▶ [Exercise brief]: Set down, please, without alteration, the lines of the entries below from the first through the one containing "vsё.to – первая".

Stored data:
+---+
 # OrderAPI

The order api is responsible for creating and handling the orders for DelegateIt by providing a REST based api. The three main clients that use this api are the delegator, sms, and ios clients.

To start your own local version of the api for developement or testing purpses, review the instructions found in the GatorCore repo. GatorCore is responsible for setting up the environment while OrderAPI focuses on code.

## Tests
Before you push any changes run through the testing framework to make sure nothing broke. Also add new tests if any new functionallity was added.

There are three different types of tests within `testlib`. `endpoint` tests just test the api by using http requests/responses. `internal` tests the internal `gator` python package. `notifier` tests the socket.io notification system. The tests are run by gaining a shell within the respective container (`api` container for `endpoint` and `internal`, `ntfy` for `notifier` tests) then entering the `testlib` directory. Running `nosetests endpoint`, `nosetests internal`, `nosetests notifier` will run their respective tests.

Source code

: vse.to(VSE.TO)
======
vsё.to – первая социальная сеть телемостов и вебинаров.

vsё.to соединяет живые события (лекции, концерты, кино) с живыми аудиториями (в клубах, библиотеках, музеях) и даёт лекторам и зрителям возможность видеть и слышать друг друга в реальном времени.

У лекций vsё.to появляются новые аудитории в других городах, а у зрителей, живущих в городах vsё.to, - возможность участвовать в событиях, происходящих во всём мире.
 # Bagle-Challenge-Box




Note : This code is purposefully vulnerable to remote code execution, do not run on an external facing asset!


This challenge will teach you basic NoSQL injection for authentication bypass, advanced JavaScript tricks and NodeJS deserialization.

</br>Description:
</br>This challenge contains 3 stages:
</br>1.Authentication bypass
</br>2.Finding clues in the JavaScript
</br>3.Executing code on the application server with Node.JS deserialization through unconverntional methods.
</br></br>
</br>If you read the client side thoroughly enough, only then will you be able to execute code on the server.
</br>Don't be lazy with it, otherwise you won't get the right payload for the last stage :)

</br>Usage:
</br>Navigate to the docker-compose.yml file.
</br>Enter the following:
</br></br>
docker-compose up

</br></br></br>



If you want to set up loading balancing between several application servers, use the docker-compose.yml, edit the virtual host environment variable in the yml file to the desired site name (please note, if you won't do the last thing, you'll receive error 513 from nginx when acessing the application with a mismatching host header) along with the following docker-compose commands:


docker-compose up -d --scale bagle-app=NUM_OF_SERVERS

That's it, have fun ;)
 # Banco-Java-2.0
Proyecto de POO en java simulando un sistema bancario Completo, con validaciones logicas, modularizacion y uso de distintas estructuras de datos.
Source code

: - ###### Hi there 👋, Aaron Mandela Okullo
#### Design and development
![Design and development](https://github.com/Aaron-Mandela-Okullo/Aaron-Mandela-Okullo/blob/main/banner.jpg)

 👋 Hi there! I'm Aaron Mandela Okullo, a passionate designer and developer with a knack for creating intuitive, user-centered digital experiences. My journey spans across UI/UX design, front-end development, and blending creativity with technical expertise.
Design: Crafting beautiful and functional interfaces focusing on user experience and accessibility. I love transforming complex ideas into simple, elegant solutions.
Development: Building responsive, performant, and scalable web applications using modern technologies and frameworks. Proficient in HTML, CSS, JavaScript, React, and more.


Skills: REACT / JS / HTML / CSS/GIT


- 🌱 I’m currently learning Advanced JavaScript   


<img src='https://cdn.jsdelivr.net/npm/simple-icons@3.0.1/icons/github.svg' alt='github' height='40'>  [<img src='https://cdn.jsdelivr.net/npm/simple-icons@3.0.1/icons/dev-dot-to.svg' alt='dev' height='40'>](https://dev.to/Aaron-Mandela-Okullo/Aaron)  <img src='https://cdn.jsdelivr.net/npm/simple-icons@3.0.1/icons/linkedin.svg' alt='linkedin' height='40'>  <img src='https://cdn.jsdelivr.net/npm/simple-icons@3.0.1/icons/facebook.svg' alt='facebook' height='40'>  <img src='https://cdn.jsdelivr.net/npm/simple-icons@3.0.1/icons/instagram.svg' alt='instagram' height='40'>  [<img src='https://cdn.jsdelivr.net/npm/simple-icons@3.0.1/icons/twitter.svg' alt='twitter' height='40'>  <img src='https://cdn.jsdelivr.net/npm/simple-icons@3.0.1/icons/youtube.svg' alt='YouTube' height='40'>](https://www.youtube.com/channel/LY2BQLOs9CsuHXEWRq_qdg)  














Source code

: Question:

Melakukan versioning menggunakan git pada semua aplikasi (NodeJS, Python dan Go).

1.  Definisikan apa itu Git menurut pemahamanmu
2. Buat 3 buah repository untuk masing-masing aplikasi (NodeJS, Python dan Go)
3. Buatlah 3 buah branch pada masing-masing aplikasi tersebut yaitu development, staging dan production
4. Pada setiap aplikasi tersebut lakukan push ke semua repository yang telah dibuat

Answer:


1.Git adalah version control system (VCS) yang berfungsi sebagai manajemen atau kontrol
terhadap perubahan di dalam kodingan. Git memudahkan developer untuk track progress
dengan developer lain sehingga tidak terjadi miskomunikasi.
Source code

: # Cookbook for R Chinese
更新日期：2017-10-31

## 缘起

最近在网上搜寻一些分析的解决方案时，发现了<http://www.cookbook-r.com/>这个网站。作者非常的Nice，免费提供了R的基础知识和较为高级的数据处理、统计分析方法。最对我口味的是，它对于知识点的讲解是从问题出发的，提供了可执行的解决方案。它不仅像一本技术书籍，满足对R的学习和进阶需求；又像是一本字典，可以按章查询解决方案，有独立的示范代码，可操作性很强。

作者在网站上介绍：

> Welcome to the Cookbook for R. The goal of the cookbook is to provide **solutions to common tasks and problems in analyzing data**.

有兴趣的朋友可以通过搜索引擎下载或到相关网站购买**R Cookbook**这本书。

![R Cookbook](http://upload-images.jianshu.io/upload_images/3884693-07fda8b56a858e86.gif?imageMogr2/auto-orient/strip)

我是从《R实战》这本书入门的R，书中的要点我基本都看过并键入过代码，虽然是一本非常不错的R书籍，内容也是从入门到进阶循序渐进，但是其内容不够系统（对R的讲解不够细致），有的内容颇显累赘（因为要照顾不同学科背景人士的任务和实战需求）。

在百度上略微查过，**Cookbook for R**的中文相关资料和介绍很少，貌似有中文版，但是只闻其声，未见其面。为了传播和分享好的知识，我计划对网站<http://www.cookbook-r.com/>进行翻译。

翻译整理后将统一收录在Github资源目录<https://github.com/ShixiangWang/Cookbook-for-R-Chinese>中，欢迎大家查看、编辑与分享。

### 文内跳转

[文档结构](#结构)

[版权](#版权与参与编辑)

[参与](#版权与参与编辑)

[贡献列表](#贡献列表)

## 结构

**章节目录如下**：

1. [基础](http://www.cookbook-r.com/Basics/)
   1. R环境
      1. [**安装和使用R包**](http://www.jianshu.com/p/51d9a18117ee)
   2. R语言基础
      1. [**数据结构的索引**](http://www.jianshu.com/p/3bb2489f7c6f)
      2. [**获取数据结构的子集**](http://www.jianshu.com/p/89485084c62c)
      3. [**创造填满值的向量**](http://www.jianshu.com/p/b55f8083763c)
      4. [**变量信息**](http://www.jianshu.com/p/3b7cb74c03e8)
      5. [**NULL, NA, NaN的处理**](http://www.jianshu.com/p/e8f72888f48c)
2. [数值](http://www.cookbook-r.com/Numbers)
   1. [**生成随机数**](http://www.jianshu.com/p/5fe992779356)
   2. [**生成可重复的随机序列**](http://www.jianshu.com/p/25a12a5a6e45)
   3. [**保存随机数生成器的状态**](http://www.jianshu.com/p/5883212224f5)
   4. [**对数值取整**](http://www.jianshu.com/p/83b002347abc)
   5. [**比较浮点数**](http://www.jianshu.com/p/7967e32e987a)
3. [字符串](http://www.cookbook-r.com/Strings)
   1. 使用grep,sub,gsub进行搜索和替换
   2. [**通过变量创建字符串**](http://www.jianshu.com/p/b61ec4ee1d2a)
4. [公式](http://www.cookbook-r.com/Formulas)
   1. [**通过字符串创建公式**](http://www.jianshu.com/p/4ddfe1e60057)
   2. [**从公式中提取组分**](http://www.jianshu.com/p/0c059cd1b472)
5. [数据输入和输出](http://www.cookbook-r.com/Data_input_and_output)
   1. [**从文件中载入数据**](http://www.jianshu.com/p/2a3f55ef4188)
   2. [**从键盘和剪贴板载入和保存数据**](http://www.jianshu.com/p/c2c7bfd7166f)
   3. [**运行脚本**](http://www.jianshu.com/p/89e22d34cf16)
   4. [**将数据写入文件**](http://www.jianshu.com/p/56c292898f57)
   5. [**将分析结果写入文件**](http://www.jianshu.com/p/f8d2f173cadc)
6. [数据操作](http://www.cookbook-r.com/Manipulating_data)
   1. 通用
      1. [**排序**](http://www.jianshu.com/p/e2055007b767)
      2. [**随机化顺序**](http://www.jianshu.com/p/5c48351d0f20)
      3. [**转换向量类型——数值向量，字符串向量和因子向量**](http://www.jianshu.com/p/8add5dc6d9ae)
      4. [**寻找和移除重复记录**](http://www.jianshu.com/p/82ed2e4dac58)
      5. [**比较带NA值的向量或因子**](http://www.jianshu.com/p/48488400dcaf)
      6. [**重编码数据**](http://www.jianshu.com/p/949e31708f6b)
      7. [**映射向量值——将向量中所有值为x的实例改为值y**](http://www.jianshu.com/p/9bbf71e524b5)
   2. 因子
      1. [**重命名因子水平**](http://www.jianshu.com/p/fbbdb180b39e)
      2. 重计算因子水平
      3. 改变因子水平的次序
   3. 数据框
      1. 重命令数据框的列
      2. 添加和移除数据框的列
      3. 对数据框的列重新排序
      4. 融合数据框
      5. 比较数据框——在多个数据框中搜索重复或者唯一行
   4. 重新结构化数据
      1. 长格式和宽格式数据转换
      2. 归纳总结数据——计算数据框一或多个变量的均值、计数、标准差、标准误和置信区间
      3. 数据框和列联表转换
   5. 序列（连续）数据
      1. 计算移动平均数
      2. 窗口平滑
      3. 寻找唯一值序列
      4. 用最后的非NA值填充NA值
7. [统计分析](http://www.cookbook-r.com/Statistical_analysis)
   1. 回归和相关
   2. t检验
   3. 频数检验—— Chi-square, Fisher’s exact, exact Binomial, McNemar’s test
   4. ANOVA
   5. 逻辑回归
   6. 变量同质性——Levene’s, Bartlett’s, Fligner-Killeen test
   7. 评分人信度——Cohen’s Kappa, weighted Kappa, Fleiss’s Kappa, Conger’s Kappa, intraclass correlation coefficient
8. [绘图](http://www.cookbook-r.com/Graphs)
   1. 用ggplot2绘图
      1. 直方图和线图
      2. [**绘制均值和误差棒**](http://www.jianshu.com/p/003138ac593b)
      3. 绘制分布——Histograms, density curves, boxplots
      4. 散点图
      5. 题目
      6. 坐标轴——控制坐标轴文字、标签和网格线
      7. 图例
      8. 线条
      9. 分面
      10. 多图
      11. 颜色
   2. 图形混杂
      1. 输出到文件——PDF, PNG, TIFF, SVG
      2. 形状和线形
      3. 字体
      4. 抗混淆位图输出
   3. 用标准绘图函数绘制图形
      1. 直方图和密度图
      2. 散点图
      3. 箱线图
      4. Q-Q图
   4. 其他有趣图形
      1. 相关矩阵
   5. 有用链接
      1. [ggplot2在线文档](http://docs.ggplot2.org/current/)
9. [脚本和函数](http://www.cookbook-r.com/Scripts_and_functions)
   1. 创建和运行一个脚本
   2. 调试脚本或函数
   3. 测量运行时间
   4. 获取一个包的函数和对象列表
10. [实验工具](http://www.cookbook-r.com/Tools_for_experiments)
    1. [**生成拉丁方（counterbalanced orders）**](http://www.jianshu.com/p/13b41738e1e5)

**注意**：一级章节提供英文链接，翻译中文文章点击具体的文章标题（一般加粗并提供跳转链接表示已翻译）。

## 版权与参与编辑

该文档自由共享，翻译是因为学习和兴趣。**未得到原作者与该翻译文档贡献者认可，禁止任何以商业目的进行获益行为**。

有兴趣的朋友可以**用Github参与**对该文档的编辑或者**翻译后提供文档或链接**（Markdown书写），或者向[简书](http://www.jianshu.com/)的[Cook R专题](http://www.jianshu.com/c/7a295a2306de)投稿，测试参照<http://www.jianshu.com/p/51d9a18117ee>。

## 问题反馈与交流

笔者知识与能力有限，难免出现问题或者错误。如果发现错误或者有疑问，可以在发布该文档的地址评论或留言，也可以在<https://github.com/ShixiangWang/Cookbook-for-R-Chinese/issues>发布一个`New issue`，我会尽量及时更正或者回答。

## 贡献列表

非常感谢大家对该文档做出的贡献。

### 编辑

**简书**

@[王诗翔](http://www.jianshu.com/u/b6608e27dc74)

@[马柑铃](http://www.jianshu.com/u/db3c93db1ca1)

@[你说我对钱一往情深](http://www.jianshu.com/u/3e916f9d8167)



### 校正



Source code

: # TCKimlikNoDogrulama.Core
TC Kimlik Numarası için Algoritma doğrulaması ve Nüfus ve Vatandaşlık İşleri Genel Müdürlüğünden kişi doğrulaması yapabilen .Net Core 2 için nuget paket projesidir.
+---+
▶ [Result for this task]:
 # OrderAPI

The order api is responsible for creating and handling the orders for DelegateIt by providing a REST based api. The three main clients that use this api are the delegator, sms, and ios clients.

To start your own local version of the api for developement or testing purpses, review the instructions found in the GatorCore repo. GatorCore is responsible for setting up the environment while OrderAPI focuses on code.

## Tests
Before you push any changes run through the testing framework to make sure nothing broke. Also add new tests if any new functionallity was added.

There are three different types of tests within `testlib`. `endpoint` tests just test the api by using http requests/responses. `internal` tests the internal `gator` python package. `notifier` tests the socket.io notification system. The tests are run by gaining a shell within the respective container (`api` container for `endpoint` and `internal`, `ntfy` for `notifier` tests) then entering the `testlib` directory. Running `nosetests endpoint`, `nosetests internal`, `nosetests notifier` will run their respective tests.

Source code

: vse.to(VSE.TO)
======
vsё.to – первая социальная сеть телемостов и вебинаров.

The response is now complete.